* Data under study:

========================================

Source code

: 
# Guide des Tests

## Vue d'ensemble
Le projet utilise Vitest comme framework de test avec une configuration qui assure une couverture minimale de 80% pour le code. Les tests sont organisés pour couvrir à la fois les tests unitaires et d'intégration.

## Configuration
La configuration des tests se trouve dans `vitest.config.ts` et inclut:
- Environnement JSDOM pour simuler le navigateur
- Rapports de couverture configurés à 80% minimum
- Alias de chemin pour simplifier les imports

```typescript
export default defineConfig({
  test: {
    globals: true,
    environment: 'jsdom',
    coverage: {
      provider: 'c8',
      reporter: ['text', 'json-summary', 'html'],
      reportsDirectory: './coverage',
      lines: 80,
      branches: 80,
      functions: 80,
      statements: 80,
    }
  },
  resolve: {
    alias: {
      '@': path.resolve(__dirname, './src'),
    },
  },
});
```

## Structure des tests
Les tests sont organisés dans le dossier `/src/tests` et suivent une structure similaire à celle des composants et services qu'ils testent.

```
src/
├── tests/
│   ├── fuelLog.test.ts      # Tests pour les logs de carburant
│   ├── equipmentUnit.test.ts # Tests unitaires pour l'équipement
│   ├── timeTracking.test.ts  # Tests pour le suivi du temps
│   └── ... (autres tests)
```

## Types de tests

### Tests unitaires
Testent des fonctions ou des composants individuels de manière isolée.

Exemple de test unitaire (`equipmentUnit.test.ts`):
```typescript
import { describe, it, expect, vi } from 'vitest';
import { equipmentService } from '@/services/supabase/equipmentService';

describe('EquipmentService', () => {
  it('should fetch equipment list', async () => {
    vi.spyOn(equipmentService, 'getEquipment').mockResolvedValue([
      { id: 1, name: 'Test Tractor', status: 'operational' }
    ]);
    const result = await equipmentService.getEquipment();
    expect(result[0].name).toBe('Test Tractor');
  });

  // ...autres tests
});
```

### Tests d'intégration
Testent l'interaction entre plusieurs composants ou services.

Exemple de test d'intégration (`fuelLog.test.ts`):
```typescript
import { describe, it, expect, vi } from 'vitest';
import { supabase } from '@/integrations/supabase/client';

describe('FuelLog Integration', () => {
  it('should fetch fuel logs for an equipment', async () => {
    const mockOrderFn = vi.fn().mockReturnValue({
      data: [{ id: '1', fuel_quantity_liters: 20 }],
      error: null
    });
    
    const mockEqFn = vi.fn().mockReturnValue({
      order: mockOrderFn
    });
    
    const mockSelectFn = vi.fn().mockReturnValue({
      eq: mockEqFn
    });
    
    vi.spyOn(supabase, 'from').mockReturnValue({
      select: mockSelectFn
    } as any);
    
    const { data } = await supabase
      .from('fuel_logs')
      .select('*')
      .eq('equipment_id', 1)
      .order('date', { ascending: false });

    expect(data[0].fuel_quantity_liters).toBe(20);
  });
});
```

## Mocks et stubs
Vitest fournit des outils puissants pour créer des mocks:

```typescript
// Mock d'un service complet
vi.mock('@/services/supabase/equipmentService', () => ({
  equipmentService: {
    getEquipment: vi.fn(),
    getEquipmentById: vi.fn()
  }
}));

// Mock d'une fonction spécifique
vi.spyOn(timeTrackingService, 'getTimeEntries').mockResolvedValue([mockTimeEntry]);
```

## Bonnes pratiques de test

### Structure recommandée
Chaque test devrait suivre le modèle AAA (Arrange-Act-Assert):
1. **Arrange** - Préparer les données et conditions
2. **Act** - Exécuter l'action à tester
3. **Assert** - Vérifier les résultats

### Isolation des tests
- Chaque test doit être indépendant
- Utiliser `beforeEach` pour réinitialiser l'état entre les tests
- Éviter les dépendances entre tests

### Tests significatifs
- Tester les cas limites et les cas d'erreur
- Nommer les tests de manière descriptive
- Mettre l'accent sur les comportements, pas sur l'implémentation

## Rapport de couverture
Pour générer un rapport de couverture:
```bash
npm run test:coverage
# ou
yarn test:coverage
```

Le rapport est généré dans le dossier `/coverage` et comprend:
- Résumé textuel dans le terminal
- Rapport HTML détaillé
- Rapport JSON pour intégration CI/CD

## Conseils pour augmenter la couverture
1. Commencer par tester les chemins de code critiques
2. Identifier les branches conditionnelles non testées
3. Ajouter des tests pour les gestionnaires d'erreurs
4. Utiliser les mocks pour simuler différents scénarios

========================================

* Task details:
Retype the listing in full, keeping every word as it appears.

* Task solution:
Source code

: 
# Guide des Tests

## Vue d'ensemble
Le projet utilise Vitest comme framework de test avec une configuration qui assure une couverture minimale de 80% pour le code. Les tests sont organisés pour couvrir à la fois les tests unitaires et d'intégration.

## Configuration
La configuration des tests se trouve dans `vitest.config.ts` et inclut:
- Environnement JSDOM pour simuler le navigateur
- Rapports de couverture configurés à 80% minimum
- Alias de chemin pour simplifier les imports

```typescript
export default defineConfig({
  test: {
    globals: true,
    environment: 'jsdom',
    coverage: {
      provider: 'c8',
      reporter: ['text', 'json-summary', 'html'],
      reportsDirectory: './coverage',
      lines: 80,
      branches: 80,
      functions: 80,
      statements: 80,
    }
  },
  resolve: {
    alias: {
      '@': path.resolve(__dirname, './src'),
    },
  },
});
```

## Structure des tests
Les tests sont organisés dans le dossier `/src/tests` et suivent une structure similaire à celle des composants et services qu'ils testent.

```
src/
├── tests/
│   ├── fuelLog.test.ts      # Tests pour les logs de carburant
│   ├── equipmentUnit.test.ts # Tests unitaires pour l'équipement
│   ├── timeTracking.test.ts  # Tests pour le suivi du temps
│   └── ... (autres tests)
```

## Types de tests

### Tests unitaires
Testent des fonctions ou des composants individuels de manière isolée.

Exemple de test unitaire (`equipmentUnit.test.ts`):
```typescript
import { describe, it, expect, vi } from 'vitest';
import { equipmentService } from '@/services/supabase/equipmentService';

describe('EquipmentService', () => {
  it('should fetch equipment list', async () => {
    vi.spyOn(equipmentService, 'getEquipment').mockResolvedValue([
      { id: 1, name: 'Test Tractor', status: 'operational' }
    ]);
    const result = await equipmentService.getEquipment();
    expect(result[0].name).toBe('Test Tractor');
  });

  // ...autres tests
});
```

### Tests d'intégration
Testent l'interaction entre plusieurs composants ou services.

Exemple de test d'intégration (`fuelLog.test.ts`):
```typescript
import { describe, it, expect, vi } from 'vitest';
import { supabase } from '@/integrations/supabase/client';

describe('FuelLog Integration', () => {
  it('should fetch fuel logs for an equipment', async () => {
    const mockOrderFn = vi.fn().mockReturnValue({
      data: [{ id: '1', fuel_quantity_liters: 20 }],
      error: null
    });
    
    const mockEqFn = vi.fn().mockReturnValue({
      order: mockOrderFn
    });
    
    const mockSelectFn = vi.fn().mockReturnValue({
      eq: mockEqFn
    });
    
    vi.spyOn(supabase, 'from').mockReturnValue({
      select: mockSelectFn
    } as any);
    
    const { data } = await supabase
      .from('fuel_logs')
      .select('*')
      .eq('equipment_id', 1)
      .order('date', { ascending: false });

    expect(data[0].fuel_quantity_liters).toBe(20);
  });
});
```

## Mocks et stubs
Vitest fournit des outils puissants pour créer des mocks:

```typescript
// Mock d'un service complet
vi.mock('@/services/supabase/equipmentService', () => ({
  equipmentService: {
    getEquipment: vi.fn(),
    getEquipmentById: vi.fn()
  }
}));

// Mock d'une fonction spécifique
vi.spyOn(timeTrackingService, 'getTimeEntries').mockResolvedValue([mockTimeEntry]);
```

## Bonnes pratiques de test

### Structure recommandée
Chaque test devrait suivre le modèle AAA (Arrange-Act-Assert):
1. **Arrange** - Préparer les données et conditions
2. **Act** - Exécuter l'action à tester
3. **Assert** - Vérifier les résultats

### Isolation des tests
- Chaque test doit être indépendant
- Utiliser `beforeEach` pour réinitialiser l'état entre les tests
- Éviter les dépendances entre tests

### Tests significatifs
- Tester les cas limites et les cas d'erreur
- Nommer les tests de manière descriptive
- Mettre l'accent sur les comportements, pas sur l'implémentation

## Rapport de couverture
Pour générer un rapport de couverture:
```bash
npm run test:coverage
# ou
yarn test:coverage
```

Le rapport est généré dans le dossier `/coverage` et comprend:
- Résumé textuel dans le terminal
- Rapport HTML détaillé
- Rapport JSON pour intégration CI/CD

## Conseils pour augmenter la couverture
1. Commencer par tester les chemins de code critiques
2. Identifier les branches conditionnelles non testées
3. Ajouter des tests pour les gestionnaires d'erreurs
4. Utiliser les mocks pour simuler différents scénarios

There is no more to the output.